Work request: Only one stretch of the records below is wanted: the lines from the one holding "based on BC.js." through the one holding "All devices with Bluetooth 4.0 Low Energy HW". Return it exactly, both ends included.

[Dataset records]

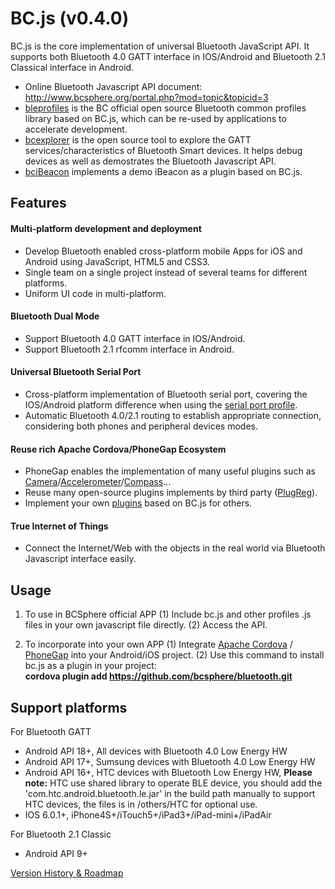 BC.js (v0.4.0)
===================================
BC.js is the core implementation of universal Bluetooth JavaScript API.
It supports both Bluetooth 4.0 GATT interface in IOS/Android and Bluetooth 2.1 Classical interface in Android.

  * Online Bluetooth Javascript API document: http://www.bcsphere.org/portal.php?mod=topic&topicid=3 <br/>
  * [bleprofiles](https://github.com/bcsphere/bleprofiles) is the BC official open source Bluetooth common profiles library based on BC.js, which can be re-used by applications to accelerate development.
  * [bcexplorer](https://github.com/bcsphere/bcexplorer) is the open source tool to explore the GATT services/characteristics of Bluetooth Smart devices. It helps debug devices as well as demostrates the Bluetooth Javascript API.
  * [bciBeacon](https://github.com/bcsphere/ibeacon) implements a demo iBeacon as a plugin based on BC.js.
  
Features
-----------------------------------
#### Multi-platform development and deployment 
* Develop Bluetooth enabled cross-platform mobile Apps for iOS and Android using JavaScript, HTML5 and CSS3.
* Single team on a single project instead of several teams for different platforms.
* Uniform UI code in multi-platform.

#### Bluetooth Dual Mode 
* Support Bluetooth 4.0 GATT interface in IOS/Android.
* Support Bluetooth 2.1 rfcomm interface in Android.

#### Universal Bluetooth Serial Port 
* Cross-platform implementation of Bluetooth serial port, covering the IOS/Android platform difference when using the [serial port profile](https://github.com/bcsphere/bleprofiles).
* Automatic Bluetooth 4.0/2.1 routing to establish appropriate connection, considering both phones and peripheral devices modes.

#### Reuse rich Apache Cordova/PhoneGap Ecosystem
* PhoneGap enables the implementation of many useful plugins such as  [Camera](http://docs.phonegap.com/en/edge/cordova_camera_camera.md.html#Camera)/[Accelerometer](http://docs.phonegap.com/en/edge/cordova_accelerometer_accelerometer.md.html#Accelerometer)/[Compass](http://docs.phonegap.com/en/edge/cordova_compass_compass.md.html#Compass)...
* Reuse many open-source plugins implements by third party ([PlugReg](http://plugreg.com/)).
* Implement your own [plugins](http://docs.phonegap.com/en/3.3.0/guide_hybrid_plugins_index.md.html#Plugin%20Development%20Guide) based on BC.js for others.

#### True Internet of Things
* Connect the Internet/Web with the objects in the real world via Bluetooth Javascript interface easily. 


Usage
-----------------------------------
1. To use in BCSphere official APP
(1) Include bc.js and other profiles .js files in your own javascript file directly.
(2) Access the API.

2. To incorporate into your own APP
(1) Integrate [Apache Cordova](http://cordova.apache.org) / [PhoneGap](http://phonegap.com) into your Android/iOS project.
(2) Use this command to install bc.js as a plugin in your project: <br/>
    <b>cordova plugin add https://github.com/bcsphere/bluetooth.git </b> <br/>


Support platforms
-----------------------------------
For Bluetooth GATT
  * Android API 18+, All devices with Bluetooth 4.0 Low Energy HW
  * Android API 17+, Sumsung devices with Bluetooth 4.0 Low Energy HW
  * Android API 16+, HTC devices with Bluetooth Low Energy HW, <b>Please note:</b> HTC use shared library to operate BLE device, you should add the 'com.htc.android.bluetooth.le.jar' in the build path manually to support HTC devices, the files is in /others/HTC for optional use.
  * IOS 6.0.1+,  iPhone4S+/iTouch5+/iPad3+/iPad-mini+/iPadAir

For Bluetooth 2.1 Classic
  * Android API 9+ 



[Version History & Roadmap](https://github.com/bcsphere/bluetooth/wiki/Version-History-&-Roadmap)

Answer space:
  * [bciBeacon](https://github.com/bcsphere/ibeacon) implements a demo iBeacon as a plugin based on BC.js.
  
Features
-----------------------------------
#### Multi-platform development and deployment 
* Develop Bluetooth enabled cross-platform mobile Apps for iOS and Android using JavaScript, HTML5 and CSS3.
* Single team on a single project instead of several teams for different platforms.
* Uniform UI code in multi-platform.

#### Bluetooth Dual Mode 
* Support Bluetooth 4.0 GATT interface in IOS/Android.
* Support Bluetooth 2.1 rfcomm interface in Android.

#### Universal Bluetooth Serial Port 
* Cross-platform implementation of Bluetooth serial port, covering the IOS/Android platform difference when using the [serial port profile](https://github.com/bcsphere/bleprofiles).
* Automatic Bluetooth 4.0/2.1 routing to establish appropriate connection, considering both phones and peripheral devices modes.

#### Reuse rich Apache Cordova/PhoneGap Ecosystem
* PhoneGap enables the implementation of many useful plugins such as  [Camera](http://docs.phonegap.com/en/edge/cordova_camera_camera.md.html#Camera)/[Accelerometer](http://docs.phonegap.com/en/edge/cordova_accelerometer_accelerometer.md.html#Accelerometer)/[Compass](http://docs.phonegap.com/en/edge/cordova_compass_compass.md.html#Compass)...
* Reuse many open-source plugins implements by third party ([PlugReg](http://plugreg.com/)).
* Implement your own [plugins](http://docs.phonegap.com/en/3.3.0/guide_hybrid_plugins_index.md.html#Plugin%20Development%20Guide) based on BC.js for others.

#### True Internet of Things
* Connect the Internet/Web with the objects in the real world via Bluetooth Javascript interface easily. 


Usage
-----------------------------------
1. To use in BCSphere official APP
(1) Include bc.js and other profiles .js files in your own javascript file directly.
(2) Access the API.

2. To incorporate into your own APP
(1) Integrate [Apache Cordova](http://cordova.apache.org) / [PhoneGap](http://phonegap.com) into your Android/iOS project.
(2) Use this command to install bc.js as a plugin in your project: <br/>
    <b>cordova plugin add https://github.com/bcsphere/bluetooth.git </b> <br/>


Support platforms
-----------------------------------
For Bluetooth GATT
  * Android API 18+, All devices with Bluetooth 4.0 Low Energy HW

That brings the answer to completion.